Dass er sie lenkte, merkte sie erst, als sie vor einem großen, modernen Kino ankamen und er die Eintrittskarten aus dem Ärmel zog. Ein bengalischer, brandneuer Film über die Zeit der 70er Jahre. Charu Mazumdar, der Vorsitzende der Communist Party of India (Marxist-Leninist), war 1972 festgenommen worden. Er hatte sich in maoistischer Manier die Vernichtung des Klassenfeindes auf die Fahnen geschrieben und starb zwei Wochen nach seiner Festnahme im Gefängnis. Weitergehende Revolten seiner Anhänger wurden von Polizei und Militär zurückgeschlagen, bis sie Ende der 70er Jahre verstummten. Der Film verhandelte die Geschichte einer jungen Lehrerin, die als Naxalitin in Haft geriet, wieder freikam, ihren ebenfalls haftentlassenen Geliebten heiratete und nicht mehr glücklich wurde, weil er die fürchterlichen Narben, die die Haft auf ihrem Rücken hinterlassen hatte, zu hässlich fand, als dass er ihr hätte zu nahe kommen wollen. Über weite Strecken des Films sang seltsamerweise Ernst Busch, sprach Salvador Allende und dazwischen Otto Mellies vom Deutschen Theater Berlin: Die 1973 in der DDR edierte Schallplatte "Es lebe Chile! Es lebe das Volk!" mit Allendes letzter Rede gehörte im Film dem Freund der jungen Lehrerin und wurde, im westbengalischen Calcutta, in geheimer Runde aufgelegt, ehe sie sich zum Hintergrundrauschen des Films mauserte. Zu Hause in Berlin stand diese Platte in ihrem alten Schrank, es war vielleicht 25 Jahre her, dass sie sie zum letzten Mal gehört hatte. Das klickende Bengali der Schauspieler rankte sich in losen Schnörkeln um die deutsche Plattensprache, die sie als weiteres unvermutetes Zeichen aus ferner Vergangenheit empfing ...

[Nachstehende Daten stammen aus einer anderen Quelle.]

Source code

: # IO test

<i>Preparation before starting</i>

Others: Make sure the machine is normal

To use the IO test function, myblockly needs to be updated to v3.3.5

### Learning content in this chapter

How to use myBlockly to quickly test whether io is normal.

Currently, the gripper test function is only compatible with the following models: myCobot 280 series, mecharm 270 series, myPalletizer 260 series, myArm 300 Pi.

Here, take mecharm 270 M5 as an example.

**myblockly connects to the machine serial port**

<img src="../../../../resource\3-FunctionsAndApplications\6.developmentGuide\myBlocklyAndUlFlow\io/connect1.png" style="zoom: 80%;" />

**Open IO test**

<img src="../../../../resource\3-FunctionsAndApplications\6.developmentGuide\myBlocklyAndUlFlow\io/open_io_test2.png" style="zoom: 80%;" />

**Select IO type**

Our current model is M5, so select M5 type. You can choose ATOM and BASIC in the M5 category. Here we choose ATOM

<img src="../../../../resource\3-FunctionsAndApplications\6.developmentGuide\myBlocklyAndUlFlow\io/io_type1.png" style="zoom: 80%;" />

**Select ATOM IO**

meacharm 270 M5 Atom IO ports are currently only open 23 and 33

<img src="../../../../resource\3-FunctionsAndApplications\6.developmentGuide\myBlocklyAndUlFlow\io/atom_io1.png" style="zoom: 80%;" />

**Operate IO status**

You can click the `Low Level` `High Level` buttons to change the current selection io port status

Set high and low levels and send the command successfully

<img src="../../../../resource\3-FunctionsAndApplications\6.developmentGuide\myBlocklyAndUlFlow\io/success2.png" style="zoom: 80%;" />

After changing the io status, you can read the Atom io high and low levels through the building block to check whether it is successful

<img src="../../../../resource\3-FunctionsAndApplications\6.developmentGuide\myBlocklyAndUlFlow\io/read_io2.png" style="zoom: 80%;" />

Das Publikum beklatschte den Film. Sie stand auf und sah sich nach ihrem Begleiter um. Er war verschwunden. Seltsamerweise hatte sie damit gerechnet.
Als sie Wochen später wieder in Deutschland war, wurde ihr klar, dass sie die letzten Tage von Calcutta miterlebt hatte. Seit Januar 2001 gab es nur noch Kolkata. Die Calcutta Book Fair hieß nun Kolkata Boi Mela, und wenn sie die Augen schloss, kam manchmal ein junger Bengale vorbei und behauptete, nur ihretwegen den weiten Weg gemacht zu haben.